Reproduce only the stretch of entries below that begins at the first line and ends at the line holding "sending the alert.".

═══ DATA FOR ANALYSIS

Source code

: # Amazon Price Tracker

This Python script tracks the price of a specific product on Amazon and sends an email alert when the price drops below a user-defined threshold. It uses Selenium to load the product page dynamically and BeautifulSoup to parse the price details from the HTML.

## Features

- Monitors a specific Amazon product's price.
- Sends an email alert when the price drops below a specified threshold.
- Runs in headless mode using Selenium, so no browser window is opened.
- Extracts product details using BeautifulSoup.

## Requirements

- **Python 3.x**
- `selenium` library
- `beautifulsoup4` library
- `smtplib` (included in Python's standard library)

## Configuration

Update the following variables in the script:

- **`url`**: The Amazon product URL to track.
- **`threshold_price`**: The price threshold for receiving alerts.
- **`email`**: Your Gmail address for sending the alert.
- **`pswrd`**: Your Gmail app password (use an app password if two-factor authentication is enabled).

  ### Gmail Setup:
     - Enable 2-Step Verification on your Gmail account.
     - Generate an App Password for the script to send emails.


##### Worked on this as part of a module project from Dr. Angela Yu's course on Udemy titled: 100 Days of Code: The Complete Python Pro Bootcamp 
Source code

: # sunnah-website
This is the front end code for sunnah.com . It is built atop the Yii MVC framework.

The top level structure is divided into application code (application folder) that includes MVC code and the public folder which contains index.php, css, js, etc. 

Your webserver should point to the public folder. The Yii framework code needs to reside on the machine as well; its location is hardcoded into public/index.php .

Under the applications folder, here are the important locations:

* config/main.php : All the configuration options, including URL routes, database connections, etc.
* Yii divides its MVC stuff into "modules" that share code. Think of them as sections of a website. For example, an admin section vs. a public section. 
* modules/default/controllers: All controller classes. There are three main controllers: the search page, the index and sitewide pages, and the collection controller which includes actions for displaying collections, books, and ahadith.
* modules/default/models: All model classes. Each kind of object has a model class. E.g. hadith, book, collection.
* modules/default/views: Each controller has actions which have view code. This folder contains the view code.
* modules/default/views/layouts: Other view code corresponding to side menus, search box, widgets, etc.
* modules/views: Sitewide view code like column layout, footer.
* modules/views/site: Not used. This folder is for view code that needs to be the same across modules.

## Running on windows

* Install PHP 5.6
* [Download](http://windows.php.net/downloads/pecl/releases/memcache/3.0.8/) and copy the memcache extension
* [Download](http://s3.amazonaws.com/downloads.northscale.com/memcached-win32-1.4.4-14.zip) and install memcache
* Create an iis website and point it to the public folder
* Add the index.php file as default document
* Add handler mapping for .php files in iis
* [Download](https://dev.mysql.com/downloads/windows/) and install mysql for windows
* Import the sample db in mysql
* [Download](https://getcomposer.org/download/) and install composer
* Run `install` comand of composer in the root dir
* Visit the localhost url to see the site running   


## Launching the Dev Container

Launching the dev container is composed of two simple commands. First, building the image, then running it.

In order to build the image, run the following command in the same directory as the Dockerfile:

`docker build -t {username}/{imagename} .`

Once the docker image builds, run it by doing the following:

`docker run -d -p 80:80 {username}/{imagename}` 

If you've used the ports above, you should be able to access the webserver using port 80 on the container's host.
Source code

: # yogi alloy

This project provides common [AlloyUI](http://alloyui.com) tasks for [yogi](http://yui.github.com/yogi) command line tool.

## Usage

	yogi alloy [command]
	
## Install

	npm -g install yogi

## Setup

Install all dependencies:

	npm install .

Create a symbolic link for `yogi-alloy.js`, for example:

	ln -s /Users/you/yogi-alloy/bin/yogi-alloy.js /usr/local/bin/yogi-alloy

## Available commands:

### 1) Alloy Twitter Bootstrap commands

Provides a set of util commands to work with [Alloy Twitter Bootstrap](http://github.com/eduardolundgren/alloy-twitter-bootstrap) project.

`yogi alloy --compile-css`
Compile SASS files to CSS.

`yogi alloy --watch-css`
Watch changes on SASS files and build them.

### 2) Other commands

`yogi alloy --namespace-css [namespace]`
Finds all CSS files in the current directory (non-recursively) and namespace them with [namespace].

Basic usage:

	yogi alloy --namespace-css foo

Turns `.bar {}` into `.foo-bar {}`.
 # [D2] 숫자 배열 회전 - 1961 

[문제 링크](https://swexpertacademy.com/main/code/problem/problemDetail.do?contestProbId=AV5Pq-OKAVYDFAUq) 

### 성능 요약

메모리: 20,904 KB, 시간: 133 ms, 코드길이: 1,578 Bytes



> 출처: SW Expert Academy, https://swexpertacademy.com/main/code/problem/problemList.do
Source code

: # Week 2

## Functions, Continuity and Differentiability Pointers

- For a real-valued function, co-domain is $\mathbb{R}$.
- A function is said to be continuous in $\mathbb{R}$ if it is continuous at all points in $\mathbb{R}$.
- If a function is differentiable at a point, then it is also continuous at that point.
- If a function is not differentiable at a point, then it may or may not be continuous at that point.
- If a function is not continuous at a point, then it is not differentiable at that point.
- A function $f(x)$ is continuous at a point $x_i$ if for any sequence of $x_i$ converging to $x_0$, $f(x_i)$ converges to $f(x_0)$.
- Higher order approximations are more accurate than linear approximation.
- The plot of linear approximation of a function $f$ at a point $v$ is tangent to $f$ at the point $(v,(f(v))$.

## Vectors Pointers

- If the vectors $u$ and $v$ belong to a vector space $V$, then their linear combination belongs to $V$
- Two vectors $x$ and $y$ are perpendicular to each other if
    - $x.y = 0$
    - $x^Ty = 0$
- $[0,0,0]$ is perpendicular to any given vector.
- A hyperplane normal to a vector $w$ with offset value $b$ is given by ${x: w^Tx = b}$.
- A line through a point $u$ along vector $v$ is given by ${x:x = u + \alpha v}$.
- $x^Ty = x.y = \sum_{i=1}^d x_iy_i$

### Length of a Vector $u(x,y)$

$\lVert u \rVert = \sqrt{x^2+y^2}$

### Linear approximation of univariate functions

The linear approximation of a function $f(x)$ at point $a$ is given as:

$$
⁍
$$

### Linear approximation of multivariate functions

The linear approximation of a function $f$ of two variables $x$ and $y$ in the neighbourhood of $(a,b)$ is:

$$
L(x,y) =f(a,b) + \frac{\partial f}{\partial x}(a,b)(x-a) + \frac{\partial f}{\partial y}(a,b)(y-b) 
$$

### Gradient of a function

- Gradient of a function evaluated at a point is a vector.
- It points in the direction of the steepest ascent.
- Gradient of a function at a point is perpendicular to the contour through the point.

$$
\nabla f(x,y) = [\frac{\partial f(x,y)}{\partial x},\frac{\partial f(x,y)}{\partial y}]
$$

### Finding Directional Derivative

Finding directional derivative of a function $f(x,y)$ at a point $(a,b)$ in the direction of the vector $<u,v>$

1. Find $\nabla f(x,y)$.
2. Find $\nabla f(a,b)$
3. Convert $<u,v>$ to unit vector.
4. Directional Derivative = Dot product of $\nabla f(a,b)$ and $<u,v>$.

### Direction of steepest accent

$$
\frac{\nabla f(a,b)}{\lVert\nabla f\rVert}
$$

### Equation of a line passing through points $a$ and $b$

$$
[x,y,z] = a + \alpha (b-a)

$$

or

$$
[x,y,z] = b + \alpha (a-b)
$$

══════

• ANSWER
Source code

: # Amazon Price Tracker

This Python script tracks the price of a specific product on Amazon and sends an email alert when the price drops below a user-defined threshold. It uses Selenium to load the product page dynamically and BeautifulSoup to parse the price details from the HTML.

## Features

- Monitors a specific Amazon product's price.
- Sends an email alert when the price drops below a specified threshold.
- Runs in headless mode using Selenium, so no browser window is opened.
- Extracts product details using BeautifulSoup.

## Requirements

- **Python 3.x**
- `selenium` library
- `beautifulsoup4` library
- `smtplib` (included in Python's standard library)

## Configuration

Update the following variables in the script:

- **`url`**: The Amazon product URL to track.
- **`threshold_price`**: The price threshold for receiving alerts.
- **`email`**: Your Gmail address for sending the alert.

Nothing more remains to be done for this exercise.